- What you are asked to do: Can you transcribe every entry word for word, skipping the images?
[Opening Data section]
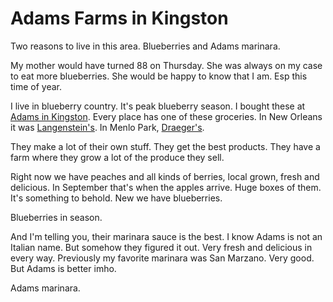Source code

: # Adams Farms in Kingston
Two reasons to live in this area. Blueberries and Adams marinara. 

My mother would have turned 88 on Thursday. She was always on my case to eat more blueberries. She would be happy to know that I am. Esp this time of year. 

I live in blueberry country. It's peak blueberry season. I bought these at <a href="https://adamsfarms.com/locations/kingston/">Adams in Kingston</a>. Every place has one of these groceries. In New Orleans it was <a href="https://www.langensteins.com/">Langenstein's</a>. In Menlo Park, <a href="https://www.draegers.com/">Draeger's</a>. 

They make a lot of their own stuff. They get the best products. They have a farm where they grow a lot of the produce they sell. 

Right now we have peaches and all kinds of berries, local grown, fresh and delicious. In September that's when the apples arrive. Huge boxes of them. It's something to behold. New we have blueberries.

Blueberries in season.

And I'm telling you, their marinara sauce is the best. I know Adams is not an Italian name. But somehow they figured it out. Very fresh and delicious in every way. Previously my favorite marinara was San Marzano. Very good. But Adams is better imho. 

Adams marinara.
[Closing Data section]
- Result for this exercise:
Source code

: # Adams Farms in Kingston
Two reasons to live in this area. Blueberries and Adams marinara. 

My mother would have turned 88 on Thursday. She was always on my case to eat more blueberries. She would be happy to know that I am. Esp this time of year. 

I live in blueberry country. It's peak blueberry season. I bought these at <a href="https://adamsfarms.com/locations/kingston/">Adams in Kingston</a>. Every place has one of these groceries. In New Orleans it was <a href="https://www.langensteins.com/">Langenstein's</a>. In Menlo Park, <a href="https://www.draegers.com/">Draeger's</a>. 

They make a lot of their own stuff. They get the best products. They have a farm where they grow a lot of the produce they sell. 

Right now we have peaches and all kinds of berries, local grown, fresh and delicious. In September that's when the apples arrive. Huge boxes of them. It's something to behold. New we have blueberries.

Blueberries in season.

And I'm telling you, their marinara sauce is the best. I know Adams is not an Italian name. But somehow they figured it out. Very fresh and delicious in every way. Previously my favorite marinara was San Marzano. Very good. But Adams is better imho. 

Adams marinara.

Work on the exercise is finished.